Per tali ragioni ci appelliamo a tutte le forze politiche presenti in Parlamento affinché non venga sprecata l’occasione di
affermare il diritto dei professionisti a ricevere un compenso proporzionato alla qualità e alla quantità della prestazione professionale svolta”.
Il ddl: aspetti salienti dell’equo compenso
Il ddl sull’equo compenso è stato varato in prima lettura nell’ottobre del 2021. L’
ambito di applicazione della riguarda lo svolgimento di attività professionali, anche in forma associata o societaria, in favore di imprese bancarie e assicurative. Oltre a consulenze e attività corrisposte per quelle imprese che nel triennio precedente al conferimento dell’incarico hanno avuto alle proprie dipendenze più di 60 lavoratori.

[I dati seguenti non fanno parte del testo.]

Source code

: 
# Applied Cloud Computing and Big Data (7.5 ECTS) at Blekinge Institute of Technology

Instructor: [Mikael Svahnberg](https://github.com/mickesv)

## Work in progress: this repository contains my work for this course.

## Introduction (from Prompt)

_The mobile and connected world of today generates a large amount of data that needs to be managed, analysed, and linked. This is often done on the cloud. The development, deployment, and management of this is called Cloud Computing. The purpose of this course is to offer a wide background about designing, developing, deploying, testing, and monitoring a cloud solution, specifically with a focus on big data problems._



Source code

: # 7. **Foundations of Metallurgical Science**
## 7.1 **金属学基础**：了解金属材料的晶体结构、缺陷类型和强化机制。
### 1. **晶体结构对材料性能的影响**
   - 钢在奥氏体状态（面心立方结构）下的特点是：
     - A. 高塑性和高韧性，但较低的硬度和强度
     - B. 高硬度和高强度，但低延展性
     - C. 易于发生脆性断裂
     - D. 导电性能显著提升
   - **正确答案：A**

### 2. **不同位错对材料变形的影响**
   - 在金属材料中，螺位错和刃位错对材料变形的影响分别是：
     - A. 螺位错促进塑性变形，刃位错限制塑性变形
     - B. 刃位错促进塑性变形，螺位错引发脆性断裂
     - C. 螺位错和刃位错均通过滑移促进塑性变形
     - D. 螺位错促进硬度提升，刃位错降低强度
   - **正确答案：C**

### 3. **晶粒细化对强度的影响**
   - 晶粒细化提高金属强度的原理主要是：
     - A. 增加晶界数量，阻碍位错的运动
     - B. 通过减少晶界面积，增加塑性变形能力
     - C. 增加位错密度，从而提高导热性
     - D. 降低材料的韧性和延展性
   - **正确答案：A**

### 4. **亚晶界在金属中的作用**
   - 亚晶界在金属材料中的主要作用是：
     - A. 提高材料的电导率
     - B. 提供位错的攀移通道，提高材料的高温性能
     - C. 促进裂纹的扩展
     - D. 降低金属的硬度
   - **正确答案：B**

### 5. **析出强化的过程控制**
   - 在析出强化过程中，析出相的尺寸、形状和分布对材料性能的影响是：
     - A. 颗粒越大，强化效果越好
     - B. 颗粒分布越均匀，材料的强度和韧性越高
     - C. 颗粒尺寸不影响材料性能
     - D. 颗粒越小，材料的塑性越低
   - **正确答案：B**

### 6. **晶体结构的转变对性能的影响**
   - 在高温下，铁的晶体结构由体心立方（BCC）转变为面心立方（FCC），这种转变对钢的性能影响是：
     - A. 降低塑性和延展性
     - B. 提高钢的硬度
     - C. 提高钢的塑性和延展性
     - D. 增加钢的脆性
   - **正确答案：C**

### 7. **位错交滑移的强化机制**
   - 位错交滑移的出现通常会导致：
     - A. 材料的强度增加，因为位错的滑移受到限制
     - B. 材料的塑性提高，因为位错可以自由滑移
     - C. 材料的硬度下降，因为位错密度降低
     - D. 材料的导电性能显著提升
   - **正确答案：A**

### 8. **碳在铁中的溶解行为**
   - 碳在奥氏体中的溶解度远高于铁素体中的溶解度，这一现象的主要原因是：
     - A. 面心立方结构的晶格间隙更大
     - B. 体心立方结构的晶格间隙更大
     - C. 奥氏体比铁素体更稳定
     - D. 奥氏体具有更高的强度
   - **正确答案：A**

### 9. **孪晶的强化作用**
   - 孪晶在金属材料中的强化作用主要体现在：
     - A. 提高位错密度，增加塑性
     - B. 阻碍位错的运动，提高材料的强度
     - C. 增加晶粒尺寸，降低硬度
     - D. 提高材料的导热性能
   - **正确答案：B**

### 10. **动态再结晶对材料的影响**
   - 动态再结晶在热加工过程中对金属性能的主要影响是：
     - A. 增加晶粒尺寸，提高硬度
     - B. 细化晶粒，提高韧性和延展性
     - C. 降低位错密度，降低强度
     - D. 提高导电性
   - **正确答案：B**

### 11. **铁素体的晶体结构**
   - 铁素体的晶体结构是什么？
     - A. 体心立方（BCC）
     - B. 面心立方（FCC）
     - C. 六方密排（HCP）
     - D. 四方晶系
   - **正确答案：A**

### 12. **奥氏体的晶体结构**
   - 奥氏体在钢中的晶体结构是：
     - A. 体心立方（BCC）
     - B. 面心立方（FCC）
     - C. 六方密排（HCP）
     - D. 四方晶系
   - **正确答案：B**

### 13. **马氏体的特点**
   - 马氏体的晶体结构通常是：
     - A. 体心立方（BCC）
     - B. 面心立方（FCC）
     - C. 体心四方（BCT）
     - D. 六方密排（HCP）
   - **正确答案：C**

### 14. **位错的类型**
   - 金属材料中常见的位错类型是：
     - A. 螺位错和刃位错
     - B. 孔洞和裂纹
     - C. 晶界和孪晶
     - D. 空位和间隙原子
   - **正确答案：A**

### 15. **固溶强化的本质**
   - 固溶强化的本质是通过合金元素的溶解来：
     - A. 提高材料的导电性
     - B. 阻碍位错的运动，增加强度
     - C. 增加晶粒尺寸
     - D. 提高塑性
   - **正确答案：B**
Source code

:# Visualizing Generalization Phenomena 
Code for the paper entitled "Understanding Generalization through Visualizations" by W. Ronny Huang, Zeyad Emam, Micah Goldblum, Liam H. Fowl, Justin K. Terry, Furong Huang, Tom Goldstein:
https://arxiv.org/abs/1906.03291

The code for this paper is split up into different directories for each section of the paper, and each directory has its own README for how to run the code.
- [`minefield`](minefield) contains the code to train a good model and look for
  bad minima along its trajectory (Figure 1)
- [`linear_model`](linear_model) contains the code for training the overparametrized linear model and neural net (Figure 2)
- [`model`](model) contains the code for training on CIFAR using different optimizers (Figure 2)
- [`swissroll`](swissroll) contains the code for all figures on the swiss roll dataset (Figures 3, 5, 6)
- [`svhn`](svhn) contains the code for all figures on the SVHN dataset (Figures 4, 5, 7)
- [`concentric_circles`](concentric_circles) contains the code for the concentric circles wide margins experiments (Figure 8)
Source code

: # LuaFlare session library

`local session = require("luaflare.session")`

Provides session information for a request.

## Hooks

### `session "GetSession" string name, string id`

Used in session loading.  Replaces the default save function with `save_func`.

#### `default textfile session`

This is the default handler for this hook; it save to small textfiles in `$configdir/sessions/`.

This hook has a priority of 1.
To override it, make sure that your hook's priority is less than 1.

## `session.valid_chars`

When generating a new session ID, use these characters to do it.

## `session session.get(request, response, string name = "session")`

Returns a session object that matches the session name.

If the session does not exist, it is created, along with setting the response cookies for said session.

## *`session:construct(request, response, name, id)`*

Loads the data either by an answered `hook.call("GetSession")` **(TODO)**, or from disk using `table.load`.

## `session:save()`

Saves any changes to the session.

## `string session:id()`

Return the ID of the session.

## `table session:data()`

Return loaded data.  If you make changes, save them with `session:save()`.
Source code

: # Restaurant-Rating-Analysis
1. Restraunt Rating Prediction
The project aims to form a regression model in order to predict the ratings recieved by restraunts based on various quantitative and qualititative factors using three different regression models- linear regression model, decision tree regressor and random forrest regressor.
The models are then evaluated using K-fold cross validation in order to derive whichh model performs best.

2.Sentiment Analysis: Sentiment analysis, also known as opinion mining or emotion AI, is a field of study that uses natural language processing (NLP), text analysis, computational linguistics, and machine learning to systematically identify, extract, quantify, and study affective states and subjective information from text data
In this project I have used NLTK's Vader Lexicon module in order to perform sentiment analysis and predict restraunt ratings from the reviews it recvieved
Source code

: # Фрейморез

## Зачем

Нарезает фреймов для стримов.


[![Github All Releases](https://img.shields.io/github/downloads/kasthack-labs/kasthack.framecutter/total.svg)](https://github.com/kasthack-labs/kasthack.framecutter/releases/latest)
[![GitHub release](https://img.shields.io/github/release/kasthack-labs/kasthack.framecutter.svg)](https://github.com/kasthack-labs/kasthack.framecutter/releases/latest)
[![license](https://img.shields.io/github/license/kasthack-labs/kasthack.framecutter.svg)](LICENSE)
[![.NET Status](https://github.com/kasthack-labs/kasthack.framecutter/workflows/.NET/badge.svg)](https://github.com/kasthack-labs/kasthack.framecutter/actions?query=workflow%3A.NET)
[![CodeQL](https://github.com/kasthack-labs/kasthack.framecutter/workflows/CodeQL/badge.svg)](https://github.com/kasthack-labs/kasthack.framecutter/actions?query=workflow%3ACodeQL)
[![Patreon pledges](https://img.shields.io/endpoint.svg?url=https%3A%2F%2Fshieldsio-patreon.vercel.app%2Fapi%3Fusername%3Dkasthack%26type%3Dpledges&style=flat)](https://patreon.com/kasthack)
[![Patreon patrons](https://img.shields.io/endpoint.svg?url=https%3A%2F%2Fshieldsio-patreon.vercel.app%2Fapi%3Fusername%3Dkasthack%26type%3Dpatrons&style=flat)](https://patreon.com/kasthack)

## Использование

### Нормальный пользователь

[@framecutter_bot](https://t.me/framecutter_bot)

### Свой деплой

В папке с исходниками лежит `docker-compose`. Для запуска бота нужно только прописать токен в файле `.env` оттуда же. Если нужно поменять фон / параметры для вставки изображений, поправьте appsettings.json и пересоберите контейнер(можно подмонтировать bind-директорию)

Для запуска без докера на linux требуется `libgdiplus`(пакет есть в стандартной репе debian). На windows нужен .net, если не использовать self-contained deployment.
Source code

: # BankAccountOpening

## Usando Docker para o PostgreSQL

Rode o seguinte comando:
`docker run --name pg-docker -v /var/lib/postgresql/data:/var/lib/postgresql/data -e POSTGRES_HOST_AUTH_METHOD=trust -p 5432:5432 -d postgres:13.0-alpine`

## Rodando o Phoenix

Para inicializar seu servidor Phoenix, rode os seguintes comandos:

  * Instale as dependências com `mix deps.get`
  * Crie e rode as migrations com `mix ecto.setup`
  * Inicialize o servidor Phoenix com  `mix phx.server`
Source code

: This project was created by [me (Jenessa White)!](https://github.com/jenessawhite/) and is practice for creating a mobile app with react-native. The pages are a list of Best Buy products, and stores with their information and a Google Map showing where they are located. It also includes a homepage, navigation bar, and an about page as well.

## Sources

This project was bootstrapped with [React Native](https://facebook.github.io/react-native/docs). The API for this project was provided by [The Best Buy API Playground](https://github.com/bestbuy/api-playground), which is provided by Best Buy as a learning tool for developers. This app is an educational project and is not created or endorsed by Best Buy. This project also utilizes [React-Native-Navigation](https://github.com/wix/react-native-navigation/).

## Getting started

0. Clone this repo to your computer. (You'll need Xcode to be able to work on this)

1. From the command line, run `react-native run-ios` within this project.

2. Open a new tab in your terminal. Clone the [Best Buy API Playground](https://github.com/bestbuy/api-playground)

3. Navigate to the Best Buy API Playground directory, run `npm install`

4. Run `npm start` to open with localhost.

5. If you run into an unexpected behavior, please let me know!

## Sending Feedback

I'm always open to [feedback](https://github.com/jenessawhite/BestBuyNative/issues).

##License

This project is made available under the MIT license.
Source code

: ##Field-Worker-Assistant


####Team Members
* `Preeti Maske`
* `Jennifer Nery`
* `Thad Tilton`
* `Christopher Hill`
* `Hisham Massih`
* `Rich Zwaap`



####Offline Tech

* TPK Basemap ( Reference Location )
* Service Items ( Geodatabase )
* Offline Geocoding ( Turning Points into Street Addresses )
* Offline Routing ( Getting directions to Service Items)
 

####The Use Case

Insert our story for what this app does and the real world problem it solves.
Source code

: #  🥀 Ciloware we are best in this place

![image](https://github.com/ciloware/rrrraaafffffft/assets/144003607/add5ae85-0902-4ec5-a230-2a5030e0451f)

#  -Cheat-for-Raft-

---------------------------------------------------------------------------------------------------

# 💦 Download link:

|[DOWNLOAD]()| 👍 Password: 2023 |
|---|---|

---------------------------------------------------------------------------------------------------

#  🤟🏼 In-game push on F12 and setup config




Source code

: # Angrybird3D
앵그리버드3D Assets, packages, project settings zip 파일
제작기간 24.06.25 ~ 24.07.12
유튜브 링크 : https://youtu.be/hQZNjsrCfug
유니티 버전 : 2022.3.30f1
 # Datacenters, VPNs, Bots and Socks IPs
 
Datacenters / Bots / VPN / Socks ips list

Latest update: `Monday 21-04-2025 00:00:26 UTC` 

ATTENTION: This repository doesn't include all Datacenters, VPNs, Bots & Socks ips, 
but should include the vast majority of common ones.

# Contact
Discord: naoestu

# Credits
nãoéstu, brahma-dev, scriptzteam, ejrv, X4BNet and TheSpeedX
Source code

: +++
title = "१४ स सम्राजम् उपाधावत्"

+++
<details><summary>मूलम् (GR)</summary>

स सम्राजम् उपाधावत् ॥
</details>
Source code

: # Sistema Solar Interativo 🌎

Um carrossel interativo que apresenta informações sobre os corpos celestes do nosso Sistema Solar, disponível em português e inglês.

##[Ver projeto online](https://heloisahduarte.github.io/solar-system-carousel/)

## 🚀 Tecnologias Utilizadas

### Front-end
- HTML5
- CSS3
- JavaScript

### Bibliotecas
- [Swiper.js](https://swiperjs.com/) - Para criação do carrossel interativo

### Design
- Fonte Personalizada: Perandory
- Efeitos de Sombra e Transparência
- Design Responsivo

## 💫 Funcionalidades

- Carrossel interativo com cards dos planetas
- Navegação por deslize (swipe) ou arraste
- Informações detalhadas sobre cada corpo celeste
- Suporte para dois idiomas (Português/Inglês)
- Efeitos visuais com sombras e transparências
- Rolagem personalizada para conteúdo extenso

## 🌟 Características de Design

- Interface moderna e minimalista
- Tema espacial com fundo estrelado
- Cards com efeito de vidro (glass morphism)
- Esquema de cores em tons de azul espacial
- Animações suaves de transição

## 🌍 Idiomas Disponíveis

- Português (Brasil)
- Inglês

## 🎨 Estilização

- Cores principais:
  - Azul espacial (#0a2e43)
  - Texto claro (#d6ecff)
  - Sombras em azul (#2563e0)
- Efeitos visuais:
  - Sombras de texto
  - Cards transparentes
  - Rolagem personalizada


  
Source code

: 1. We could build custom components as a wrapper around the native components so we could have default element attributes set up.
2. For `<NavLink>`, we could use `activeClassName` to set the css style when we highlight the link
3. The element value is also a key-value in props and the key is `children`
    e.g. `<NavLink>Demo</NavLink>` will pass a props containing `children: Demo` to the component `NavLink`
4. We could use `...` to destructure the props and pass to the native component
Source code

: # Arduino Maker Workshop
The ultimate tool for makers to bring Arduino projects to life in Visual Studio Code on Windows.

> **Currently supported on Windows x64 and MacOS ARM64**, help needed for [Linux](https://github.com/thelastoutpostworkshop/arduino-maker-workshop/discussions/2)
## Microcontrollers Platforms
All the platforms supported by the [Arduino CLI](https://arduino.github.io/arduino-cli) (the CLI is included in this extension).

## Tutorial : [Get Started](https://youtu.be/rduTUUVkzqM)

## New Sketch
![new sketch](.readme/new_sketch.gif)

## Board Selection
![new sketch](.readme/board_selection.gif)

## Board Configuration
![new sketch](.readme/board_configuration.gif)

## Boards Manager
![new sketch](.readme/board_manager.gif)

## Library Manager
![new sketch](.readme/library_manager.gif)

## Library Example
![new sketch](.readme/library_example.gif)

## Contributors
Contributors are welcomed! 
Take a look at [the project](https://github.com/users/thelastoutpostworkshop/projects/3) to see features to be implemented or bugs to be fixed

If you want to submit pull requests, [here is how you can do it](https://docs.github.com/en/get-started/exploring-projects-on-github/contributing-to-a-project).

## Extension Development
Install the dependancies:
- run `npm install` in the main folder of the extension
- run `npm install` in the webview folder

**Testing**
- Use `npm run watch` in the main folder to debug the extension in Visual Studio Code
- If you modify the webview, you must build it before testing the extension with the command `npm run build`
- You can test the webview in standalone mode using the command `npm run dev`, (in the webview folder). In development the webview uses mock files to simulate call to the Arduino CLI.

Con ricavi annui superiori a 10 milioni di euro. Le disposizioni legislative si applicano, altresì, alle prestazioni rese dai professionisti in favore della pubblica amministrazione e degli agenti della riscossione. Il disegno di legge prevede la nullità delle clausole che non considerano un compenso equo e proporzionato all’opera prestata. Il riferimento è agli importi stabiliti dai parametri o dalle tariffe per la liquidazione dei compensi dei professionisti iscritti agli Ordini o ai Collegi professionali. Fissati con decreto ministeriale.
Verso compensi “equi”
Considerate nulle anche le pattuizioni che vietano al professionista di avere degli
acconti nel corso della prestazione. Oppure, che impongono l’anticipazione di spese. Nulli anche quei vantaggi sproporzionati per il committente, rispetto alla quantità e alla qualità del lavoro svolto o del servizio reso. Per Inarcassa “È fondamentale estendere la portata dell’equo compenso anche ai
rapporti con i privati.
In secondo luogo, bisogna reintrodurre un limite o soglia al di sotto dei quali il compenso non può dirsi equo”. E’ improcrastinabile “l’applicazione, anche nei rapporti con la pubblica amministrazione e con i privati, di
eque tariffe per il calcolo dei compensi proporzionate alle prestazioni professionali rese al committente”.